- _HOW TO COMPLETE THIS TASK_
Give back every line of the material below that has the string "Learning".
====== INFORMATION PROVIDED ======
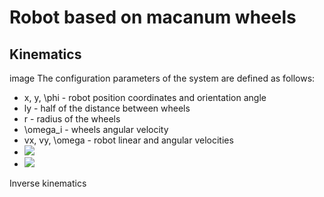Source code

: # Robot based on macanum wheels
## Kinematics
image
The configuration parameters of the system are defined as follows:
- x, y, \phi - robot position coordinates and orientation angle
- ly - half of the distance between wheels
- r - radius of the wheels
- \omega_i - wheels angular velocity
- vx, vy, \omega - robot linear and angular velocities
- <img src="http://latex.codecogs.com/svg.latex?l=sqrt(l_x^2+l_y^2)">
- <img src="http://latex.codecogs.com/svg.latex?\alpha_1,_2=+-atan(l_x/l_y);\alpha_3_,_4=+-\pi-+atan(l_x/l_y)">

Inverse kinematics
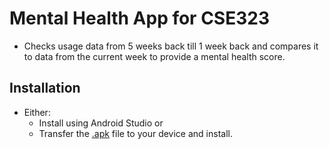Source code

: # Mental Health App for CSE323
* Checks usage data from 5 weeks back till 1 week back and compares it to data from the current week to provide a mental health score.
## Installation
* Either:
    * Install using Android Studio or
    * Transfer the [.apk](app/build/outputs/apk/debug/) file to your device and install.

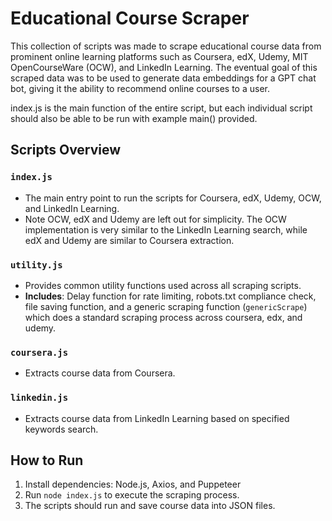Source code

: # Educational Course Scraper

This collection of scripts was made to scrape educational course data from prominent online learning platforms such as Coursera, edX, Udemy, MIT OpenCourseWare (OCW), and LinkedIn Learning. The eventual goal of this scraped data was to be used to generate data embeddings for a GPT chat bot, giving it the ability to recommend online courses to a user.

index.js is the main function of the entire script, but each individual script should also be able to be run with example main() provided.
## Scripts Overview

### `index.js`

- The main entry point to run the scripts for Coursera, edX, Udemy, OCW, and LinkedIn Learning.
- Note OCW, edX and Udemy are left out for simplicity. The OCW implementation is very similar to the LinkedIn Learning search, while edX and Udemy are similar to Coursera extraction.

### `utility.js`

- Provides common utility functions used across all scraping scripts.
- **Includes**: Delay function for rate limiting, robots.txt compliance check, file saving function, and a generic scraping function (`genericScrape`) which does a standard scraping process across coursera, edx, and udemy.
### `coursera.js`
- Extracts course data from Coursera.

### `linkedin.js`
- Extracts course data from LinkedIn Learning based on specified keywords search.

## How to Run

1. Install dependencies: Node.js, Axios, and Puppeteer
2. Run `node index.js` to execute the scraping process.
3. The scripts should run and save course data into JSON files.
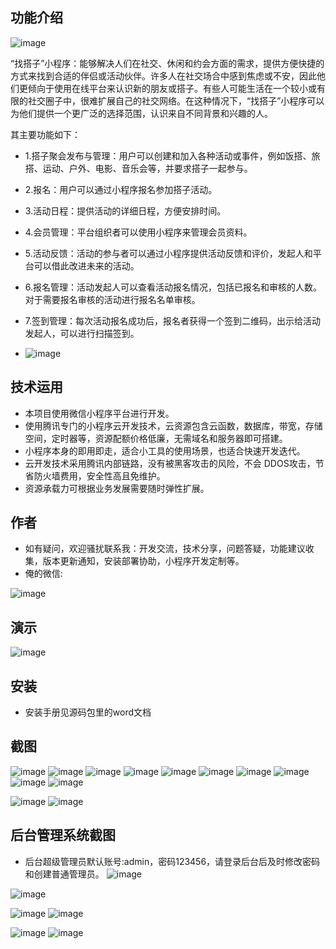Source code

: ## 功能介绍 

 ![image](https://github.com/nanbouking/PowerDazi/assets/96864248/a1997baf-fe39-4bb0-af8a-9a5b75ec51ca)

“找搭子”小程序：能够解决人们在社交、休闲和约会方面的需求，提供方便快捷的方式来找到合适的伴侣或活动伙伴。许多人在社交场合中感到焦虑或不安，因此他们更倾向于使用在线平台来认识新的朋友或搭子。有些人可能生活在一个较小或有限的社交圈子中，很难扩展自己的社交网络。在这种情况下，“找搭子”小程序可以为他们提供一个更广泛的选择范围，认识来自不同背景和兴趣的人。

其主要功能如下：

- 1.搭子聚会发布与管理：用户可以创建和加入各种活动或事件，例如饭搭、旅搭、运动、户外、电影、音乐会等，并要求搭子一起参与。
- 2.报名：用户可以通过小程序报名参加搭子活动。
- 3.活动日程：提供活动的详细日程，方便安排时间。
- 4.会员管理：平台组织者可以使用小程序来管理会员资料。
- 5.活动反馈：活动的参与者可以通过小程序提供活动反馈和评价，发起人和平台可以借此改进未来的活动。
- 6.报名管理：活动发起人可以查看活动报名情况，包括已报名和审核的人数。 对于需要报名审核的活动进行报名名单审核。
- 7.签到管理：每次活动报名成功后，报名者获得一个签到二维码，出示给活动发起人，可以进行扫描签到。

- ![image](https://github.com/nanbouking/PowerDazi/assets/96864248/648bb93c-2cb8-4823-b05e-0c100baeb298)


## 技术运用
- 本项目使用微信小程序平台进行开发。
- 使用腾讯专门的小程序云开发技术，云资源包含云函数，数据库，带宽，存储空间，定时器等，资源配额价格低廉，无需域名和服务器即可搭建。
- 小程序本身的即用即走，适合小工具的使用场景，也适合快速开发迭代。
- 云开发技术采用腾讯内部链路，没有被黑客攻击的风险，不会 DDOS攻击，节省防火墙费用，安全性高且免维护。
- 资源承载力可根据业务发展需要随时弹性扩展。  



## 作者
- 如有疑问，欢迎骚扰联系我：开发交流，技术分享，问题答疑，功能建议收集，版本更新通知，安装部署协助，小程序开发定制等。
- 俺的微信: 
 
![image](https://github.com/nanbouking/PowerDazi/assets/96864248/9b223ac4-d8a1-4231-99ca-6aca5b5956b5)



## 演示 
  ![image](https://github.com/nanbouking/PowerDazi/assets/96864248/a1997baf-fe39-4bb0-af8a-9a5b75ec51ca)

## 安装

- 安装手册见源码包里的word文档 


## 截图
 ![image](https://github.com/nanbouking/PowerDazi/assets/96864248/420ea438-21a8-41c0-87fa-3c37f26421f9)
![image](https://github.com/nanbouking/PowerDazi/assets/96864248/f9ff0ec4-c6c4-4964-88df-ee5dbf7a0206)
![image](https://github.com/nanbouking/PowerDazi/assets/96864248/b56c6f05-d875-4227-8caa-ea0da6bc388a)
![image](https://github.com/nanbouking/PowerDazi/assets/96864248/3251a916-dd9d-48fc-986d-d7282439a2c7)
![image](https://github.com/nanbouking/PowerDazi/assets/96864248/99caf4f9-b6cf-4e31-9223-a402c35ba32c)
![image](https://github.com/nanbouking/PowerDazi/assets/96864248/4bdccc4a-754c-4c20-9cd4-2c19c87519d0)
![image](https://github.com/nanbouking/PowerDazi/assets/96864248/26545903-3269-487c-8b00-318e3617261d)
![image](https://github.com/nanbouking/PowerDazi/assets/96864248/6c21e425-c821-4e1a-9af0-42b49beb5740)
![image](https://github.com/nanbouking/PowerDazi/assets/96864248/efa43561-7f24-4199-be62-caf4a38899de)
![image](https://github.com/nanbouking/PowerDazi/assets/96864248/69dca5a4-6791-4d88-aed1-84cba841e351)

![image](https://github.com/nanbouking/PowerDazi/assets/96864248/5b1a5a34-2785-4bee-b1ee-6b122f2f4141)
![image](https://github.com/nanbouking/PowerDazi/assets/96864248/ee17e31e-3f2a-4a16-9bb6-497bc65ee6a0)


 

## 后台管理系统截图 
- 后台超级管理员默认账号:admin，密码123456，请登录后台后及时修改密码和创建普通管理员。
![image](https://github.com/nanbouking/PowerDazi/assets/96864248/a2d8a8c7-a3d9-427a-811b-82fbbc577457)

![image](https://github.com/nanbouking/PowerDazi/assets/96864248/aaed53c7-12ee-44f9-9875-2636d1b04bf6)

![image](https://github.com/nanbouking/PowerDazi/assets/96864248/9ec7ac2b-15f8-4de9-b7e2-3064bc8d0a2a)
![image](https://github.com/nanbouking/PowerDazi/assets/96864248/148f6d56-3cac-4528-b233-a9c492bde87b)

![image](https://github.com/nanbouking/PowerDazi/assets/96864248/1eae0356-891d-490f-b330-2d76b602ca88)
![image](https://github.com/nanbouking/PowerDazi/assets/96864248/51c6617a-35d5-43aa-b9f0-35eec05ae8d7)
======
- _SOLUTION FOR THIS EXERCISE_
This collection of scripts was made to scrape educational course data from prominent online learning platforms such as Coursera, edX, Udemy, MIT OpenCourseWare (OCW), and LinkedIn Learning. The eventual goal of this scraped data was to be used to generate data embeddings for a GPT chat bot, giving it the ability to recommend online courses to a user.
- The main entry point to run the scripts for Coursera, edX, Udemy, OCW, and LinkedIn Learning.
- Note OCW, edX and Udemy are left out for simplicity. The OCW implementation is very similar to the LinkedIn Learning search, while edX and Udemy are similar to Coursera extraction.
- Extracts course data from LinkedIn Learning based on specified keywords search.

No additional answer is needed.